In response, educators talk about the need for a more comprehensive perspective, so that isolated passages that raise moral challenges do not become philosophic centerpieces. This is very true. But children will never know enough (and most adults do not know enough) to have that kind of perspective, and we cannot easily segregate the tradition into G, PG, and R rated components. For that matter, many teachers, especially teachers of young children, do not have great breadth of knowledge.

In a sense, we are dealing here with the core problem of all philosophy: How do we establish our basic assumptions? We need to acknowledge that such assumptions cannot be proven; they can only be instilled.

The core assumptions of a society are instilled not by the rote repetition of propositional statements but rather by the transparent demonstration of values in action. For this purpose, Talmud Torah is an action, perhaps the quintessential action. We need not just to teach our values, but to teach our texts in a manner that demonstrates our values.

Here is an example. When the “Shimshon” song is sung, (as we must acknowledge it is at Dati Leumi events, including Bnei Akiva gatherings, albeit generally without waving weapons), there is a tendency to replace the “Plishtim” of the verse with “Palestinim.

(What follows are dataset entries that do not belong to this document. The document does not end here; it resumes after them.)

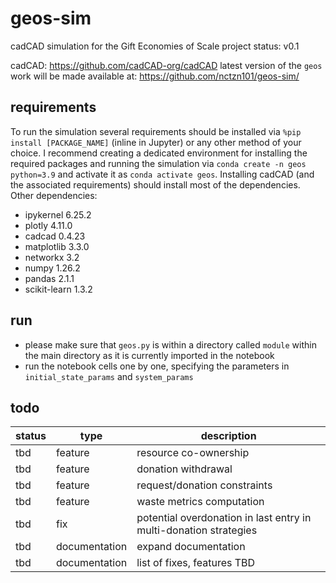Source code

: # geos-sim
cadCAD simulation for the Gift Economies of Scale project
status: v0.1

cadCAD: https://github.com/cadCAD-org/cadCAD
latest version of the `geos` work will be made available at: https://github.com/nctzn101/geos-sim/ 

## requirements
To run the simulation several requirements should be installed via `%pip install [PACKAGE_NAME]` (inline in Jupyter) or any other method of your choice. I recommend creating a dedicated environment for installing the required packages and running the simulation via `conda create -n geos python=3.9` and activate it as `conda activate geos`. Installing cadCAD (and the associated requirements) should install most of the dependencies. Other dependencies:

- ipykernel 6.25.2
- plotly 4.11.0
- cadcad 0.4.23
- matplotlib 3.3.0
- networkx 3.2
- numpy 1.26.2
- pandas 2.1.1
- scikit-learn 1.3.2

## run
- please make sure that `geos.py` is within a directory called `module` within the main directory as it is currently imported in the notebook
- run the notebook cells one by one, specifying the parameters in `initial_state_params` and `system_params` 

## todo 
| status | type | description | 
| --- | --- | --- | 
| tbd | feature | resource co-ownership |
| tbd | feature | donation withdrawal |
| tbd | feature | request/donation constraints |
| tbd | feature | waste metrics computation |
| tbd | fix | potential overdonation in last entry in multi-donation strategies |
| tbd | documentation | expand documentation |
| tbd | documentation | list of fixes, features TBD |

Now many commentators have correctly noted that this is halakhically illegitimate – the Talmud (Berakhot 28a) rules that “Sancheriv already came and mixed up all the nations,” so that we now accept male converts from the land of Ammon, even though the Torah explicitly states that an Ammonite male may not enter the Congregation of Hashem. And it is true that discrimination against Ammonites is not currently a problem in Orthodoxy.

My question is, however, whether we learn and teach as if this halakhah is true. For example, we translate “Mitzriyim” as Egyptians, even though neither the Torah’s restriction of Mitzri conversion nor it’s prohibition against ‘abominating’ them applies halakhically to contemporary Egyptians. Now I have not heard of anyone making invidious comments about Egyptians on the basis of identifying them with the Biblical Mitzriyim. But when we translate Mitzrayim as Egypt, without using the occasion to explicitly make the caveat that Egyptians are not halakhically Mitzriyim, we undermine our efforts to separate Plishtim from Palestinim.

This is not exclusively an Israeli problem. For example, there is a children’s song in America that translated Amalek as Germans and Ishmaelites as Arabs, and before my wife and I protested, it was taught to our children in both a Chabad and a Modern Orthodox day school.

The impulse behind these identifications is obvious; they create apparent relevance. And we cannot deny that similar identifications are present throughout the Tradition. Perhaps the most common and powerful example is the identification of Christianity with Esav. Contemporary warnings against faith in interfaith cooperation are often accompanied by the citation “It is halakhah that Esav hates Yaakov.”

Historians point out that Esav was identified with the Roman Empire before the conversion of Constantine, so that the identification with Christianity is an accidental outcome (and one which has never really acknowledged the Reformation). Similarly, those who seek to apply Biblical description of Yishmael to contemporary people can never keep straight whether they are talking about Arabs (including Christian Arabs) or rather Muslims (including Indonesians etc.).

What these changes suggest is that – as Chazal said – there is no genetic connection between Biblical and contemporary categories. Instead, there is an ongoing effort to use Biblical categories to interpret lived experience. As with every act of interpretation, this makes human beings responsible for the implications of Torah in this world. In a world where Jews have genuine, although secular power over others, we cannot afford the indulgence of immediate but misleading relevance.